ASSIGNMENT: Tally the lines of these entries that include "checks"; respond with only that tally.

Dataset records:
☆ ☆ ☆ ☆ ☆

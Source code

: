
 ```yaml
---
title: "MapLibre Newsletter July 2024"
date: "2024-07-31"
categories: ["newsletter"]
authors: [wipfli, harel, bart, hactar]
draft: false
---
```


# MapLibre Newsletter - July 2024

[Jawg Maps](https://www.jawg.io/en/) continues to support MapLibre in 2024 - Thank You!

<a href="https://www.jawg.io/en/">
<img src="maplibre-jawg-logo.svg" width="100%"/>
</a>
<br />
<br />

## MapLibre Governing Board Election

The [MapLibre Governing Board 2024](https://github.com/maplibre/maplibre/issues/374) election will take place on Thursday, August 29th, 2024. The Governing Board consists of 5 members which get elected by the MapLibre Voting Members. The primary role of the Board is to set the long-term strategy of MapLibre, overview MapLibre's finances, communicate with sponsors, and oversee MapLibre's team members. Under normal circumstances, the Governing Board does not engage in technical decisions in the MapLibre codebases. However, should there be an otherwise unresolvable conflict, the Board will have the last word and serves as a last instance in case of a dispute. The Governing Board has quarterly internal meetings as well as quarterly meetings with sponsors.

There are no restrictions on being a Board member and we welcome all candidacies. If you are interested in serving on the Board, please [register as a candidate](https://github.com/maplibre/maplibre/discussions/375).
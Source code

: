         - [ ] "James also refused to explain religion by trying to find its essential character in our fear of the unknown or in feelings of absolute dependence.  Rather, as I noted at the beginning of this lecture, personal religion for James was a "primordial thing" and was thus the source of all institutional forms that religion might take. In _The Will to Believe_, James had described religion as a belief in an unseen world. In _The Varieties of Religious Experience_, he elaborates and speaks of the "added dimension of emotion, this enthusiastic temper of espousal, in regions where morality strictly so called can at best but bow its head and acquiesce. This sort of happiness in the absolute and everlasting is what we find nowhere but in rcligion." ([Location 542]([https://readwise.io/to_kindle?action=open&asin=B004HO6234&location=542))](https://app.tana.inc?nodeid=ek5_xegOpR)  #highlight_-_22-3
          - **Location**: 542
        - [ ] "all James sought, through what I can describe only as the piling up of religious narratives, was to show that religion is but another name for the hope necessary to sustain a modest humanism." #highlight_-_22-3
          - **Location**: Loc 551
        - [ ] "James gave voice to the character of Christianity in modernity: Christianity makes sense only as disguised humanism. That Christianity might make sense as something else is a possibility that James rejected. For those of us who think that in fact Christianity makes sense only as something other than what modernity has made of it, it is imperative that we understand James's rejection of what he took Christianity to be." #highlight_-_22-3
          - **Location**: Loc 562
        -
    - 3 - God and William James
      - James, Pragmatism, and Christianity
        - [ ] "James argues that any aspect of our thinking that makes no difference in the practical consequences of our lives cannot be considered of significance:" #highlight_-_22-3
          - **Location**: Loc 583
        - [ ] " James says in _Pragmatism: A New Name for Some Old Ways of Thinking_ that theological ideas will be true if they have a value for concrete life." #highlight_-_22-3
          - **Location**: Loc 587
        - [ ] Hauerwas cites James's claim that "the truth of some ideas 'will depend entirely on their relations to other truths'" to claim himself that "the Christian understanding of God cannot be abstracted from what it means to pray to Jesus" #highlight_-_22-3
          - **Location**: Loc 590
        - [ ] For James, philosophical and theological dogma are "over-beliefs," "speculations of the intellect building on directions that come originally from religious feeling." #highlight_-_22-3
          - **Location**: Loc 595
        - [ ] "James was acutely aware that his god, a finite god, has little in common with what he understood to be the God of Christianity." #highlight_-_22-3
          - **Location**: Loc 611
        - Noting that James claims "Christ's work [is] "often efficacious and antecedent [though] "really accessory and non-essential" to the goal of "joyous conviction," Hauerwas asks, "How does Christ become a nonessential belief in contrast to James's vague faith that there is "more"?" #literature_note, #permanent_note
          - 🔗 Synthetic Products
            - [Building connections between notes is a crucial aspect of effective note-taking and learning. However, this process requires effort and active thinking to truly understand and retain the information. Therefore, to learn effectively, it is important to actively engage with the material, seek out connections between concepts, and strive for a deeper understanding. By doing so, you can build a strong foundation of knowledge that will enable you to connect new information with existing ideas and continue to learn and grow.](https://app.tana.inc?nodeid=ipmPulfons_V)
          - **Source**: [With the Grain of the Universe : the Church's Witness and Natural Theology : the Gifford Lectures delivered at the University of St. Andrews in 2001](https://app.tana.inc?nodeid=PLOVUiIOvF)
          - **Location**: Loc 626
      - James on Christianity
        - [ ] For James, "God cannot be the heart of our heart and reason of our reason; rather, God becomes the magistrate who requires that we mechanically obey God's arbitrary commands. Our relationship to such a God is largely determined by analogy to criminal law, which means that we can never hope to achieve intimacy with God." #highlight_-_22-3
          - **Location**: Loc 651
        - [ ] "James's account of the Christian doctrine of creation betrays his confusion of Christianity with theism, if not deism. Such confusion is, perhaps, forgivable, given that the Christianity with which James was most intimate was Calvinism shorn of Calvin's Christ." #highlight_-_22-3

☆ ☆ ☆ ☆ ☆

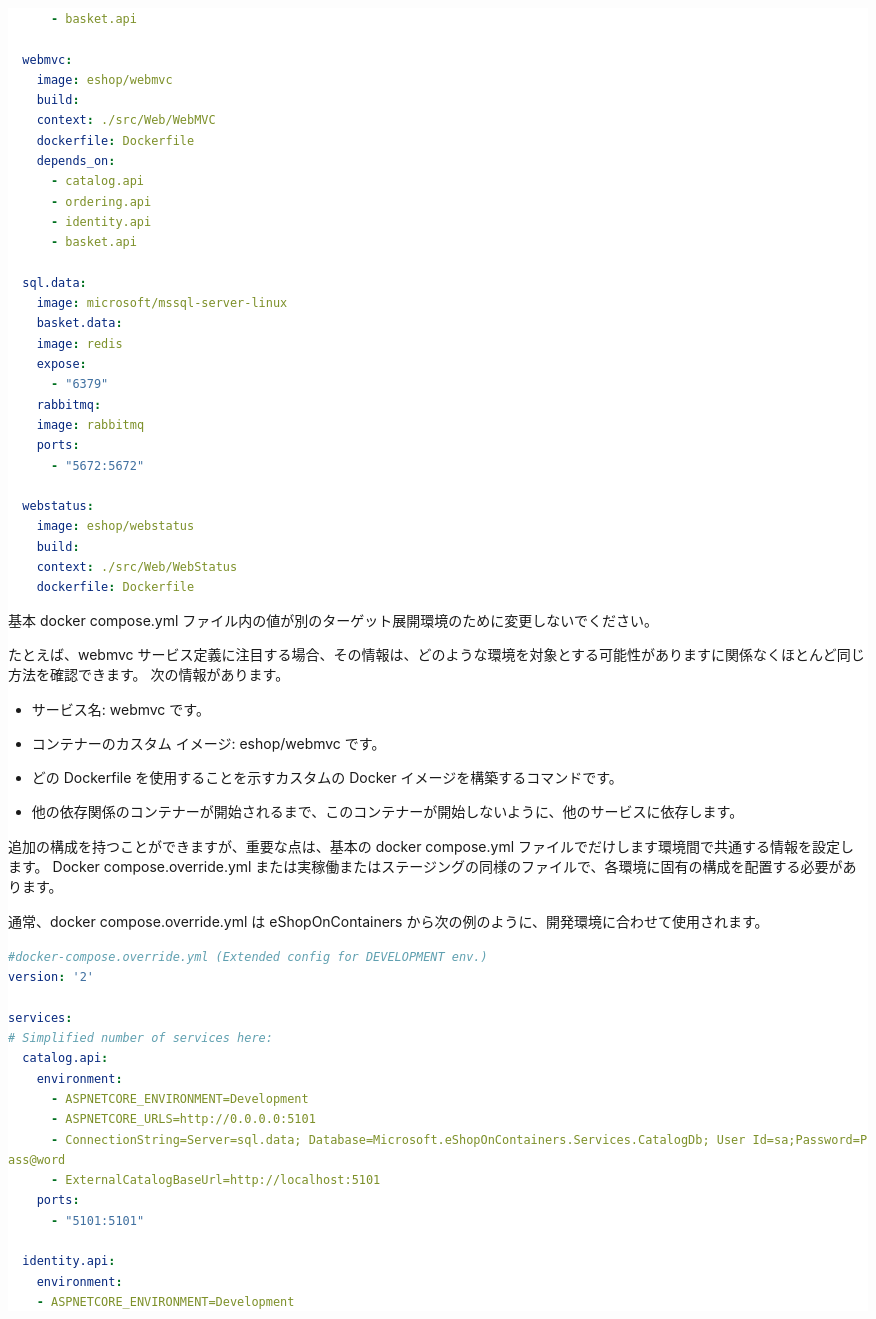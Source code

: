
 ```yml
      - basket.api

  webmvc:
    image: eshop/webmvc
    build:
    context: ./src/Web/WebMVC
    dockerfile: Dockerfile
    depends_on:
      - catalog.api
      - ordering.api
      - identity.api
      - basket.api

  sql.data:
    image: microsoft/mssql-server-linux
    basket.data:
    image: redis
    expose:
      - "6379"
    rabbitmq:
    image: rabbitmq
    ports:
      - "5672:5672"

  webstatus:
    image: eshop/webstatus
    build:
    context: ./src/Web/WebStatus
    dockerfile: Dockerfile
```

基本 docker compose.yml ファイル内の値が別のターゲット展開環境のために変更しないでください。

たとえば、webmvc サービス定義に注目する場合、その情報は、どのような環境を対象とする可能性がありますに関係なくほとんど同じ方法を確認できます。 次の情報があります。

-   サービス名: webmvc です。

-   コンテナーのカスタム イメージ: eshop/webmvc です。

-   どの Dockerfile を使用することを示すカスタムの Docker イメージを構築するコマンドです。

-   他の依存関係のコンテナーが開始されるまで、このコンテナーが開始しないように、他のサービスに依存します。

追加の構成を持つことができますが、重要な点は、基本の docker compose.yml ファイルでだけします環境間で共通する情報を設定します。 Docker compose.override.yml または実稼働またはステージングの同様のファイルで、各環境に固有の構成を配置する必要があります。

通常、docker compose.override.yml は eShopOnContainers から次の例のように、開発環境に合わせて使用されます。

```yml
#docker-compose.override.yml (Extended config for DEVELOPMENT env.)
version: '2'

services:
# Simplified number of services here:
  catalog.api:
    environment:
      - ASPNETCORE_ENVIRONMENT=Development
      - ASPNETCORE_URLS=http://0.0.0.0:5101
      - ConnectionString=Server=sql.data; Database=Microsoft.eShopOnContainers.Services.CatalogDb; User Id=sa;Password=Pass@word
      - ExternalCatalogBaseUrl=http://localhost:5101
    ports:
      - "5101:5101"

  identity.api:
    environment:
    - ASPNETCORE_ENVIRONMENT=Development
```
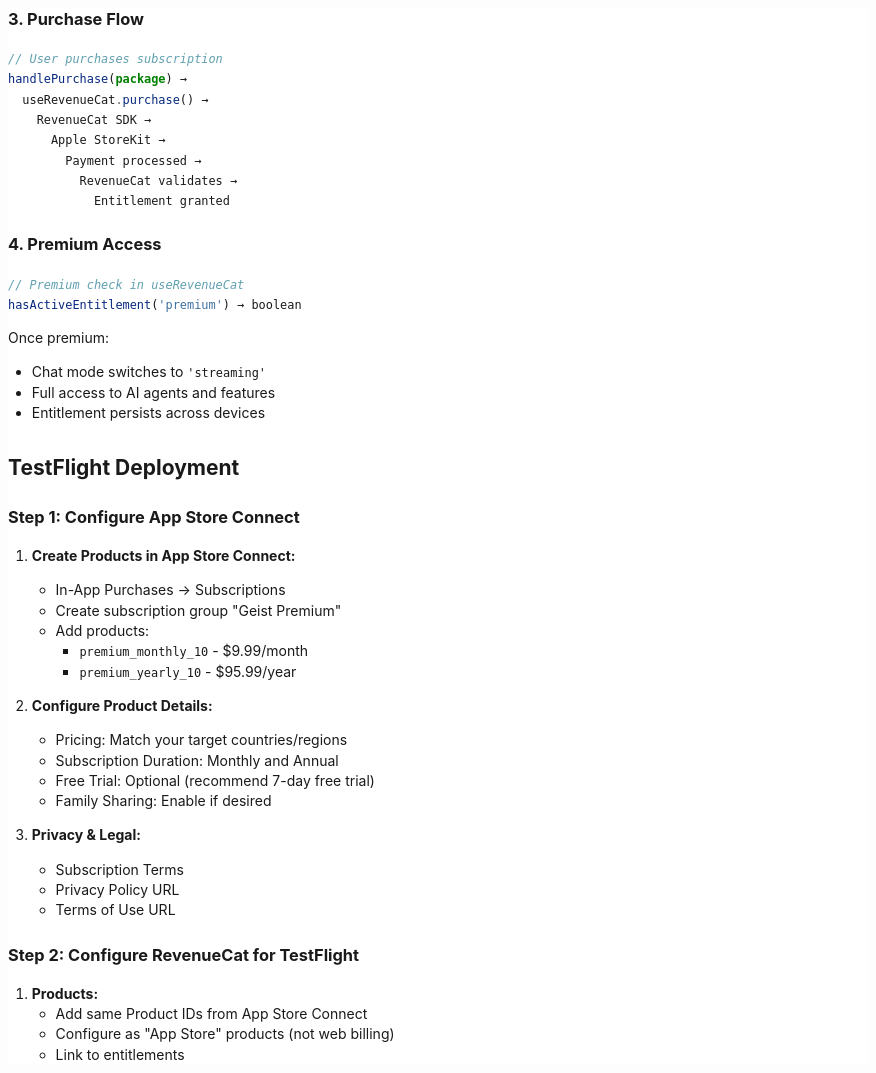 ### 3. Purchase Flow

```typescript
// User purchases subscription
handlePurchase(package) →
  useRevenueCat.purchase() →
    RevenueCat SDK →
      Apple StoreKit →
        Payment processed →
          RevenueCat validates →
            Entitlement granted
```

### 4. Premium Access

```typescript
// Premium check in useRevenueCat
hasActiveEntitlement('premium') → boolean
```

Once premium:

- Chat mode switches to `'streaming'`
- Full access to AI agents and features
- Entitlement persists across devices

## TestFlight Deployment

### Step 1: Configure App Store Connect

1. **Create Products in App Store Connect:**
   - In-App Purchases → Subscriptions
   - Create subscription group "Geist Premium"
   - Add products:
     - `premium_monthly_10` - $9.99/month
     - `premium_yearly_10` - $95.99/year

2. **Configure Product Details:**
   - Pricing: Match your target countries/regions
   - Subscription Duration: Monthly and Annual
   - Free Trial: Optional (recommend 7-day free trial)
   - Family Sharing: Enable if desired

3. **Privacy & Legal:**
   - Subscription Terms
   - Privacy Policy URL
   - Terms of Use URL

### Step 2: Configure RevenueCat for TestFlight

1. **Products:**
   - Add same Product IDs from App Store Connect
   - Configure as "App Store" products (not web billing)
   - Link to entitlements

☆ ☆ ☆ ☆ ☆

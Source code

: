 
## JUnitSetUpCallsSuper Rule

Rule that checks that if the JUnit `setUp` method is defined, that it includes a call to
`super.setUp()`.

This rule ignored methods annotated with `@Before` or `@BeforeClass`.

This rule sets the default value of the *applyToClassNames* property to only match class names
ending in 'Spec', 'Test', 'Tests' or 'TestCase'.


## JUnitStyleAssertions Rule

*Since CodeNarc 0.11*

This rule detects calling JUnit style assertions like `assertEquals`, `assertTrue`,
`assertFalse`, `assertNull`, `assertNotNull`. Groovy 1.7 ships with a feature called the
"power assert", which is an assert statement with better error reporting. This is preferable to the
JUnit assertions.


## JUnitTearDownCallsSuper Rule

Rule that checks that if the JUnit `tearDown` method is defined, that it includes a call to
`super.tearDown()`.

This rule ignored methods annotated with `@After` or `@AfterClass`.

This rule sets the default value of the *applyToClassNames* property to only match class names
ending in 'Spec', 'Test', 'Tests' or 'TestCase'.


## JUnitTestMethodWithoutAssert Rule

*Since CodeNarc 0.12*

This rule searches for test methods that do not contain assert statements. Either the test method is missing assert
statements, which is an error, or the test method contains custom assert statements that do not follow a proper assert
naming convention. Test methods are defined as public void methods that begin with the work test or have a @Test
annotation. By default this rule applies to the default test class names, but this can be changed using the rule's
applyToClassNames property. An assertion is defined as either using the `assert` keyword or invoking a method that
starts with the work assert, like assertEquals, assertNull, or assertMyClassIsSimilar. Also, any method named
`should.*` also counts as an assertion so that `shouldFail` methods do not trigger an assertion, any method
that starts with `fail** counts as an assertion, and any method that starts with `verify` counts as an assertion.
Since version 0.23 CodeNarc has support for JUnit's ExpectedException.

☆ ☆ ☆ ☆ ☆

THE COMPLETED TASK: 2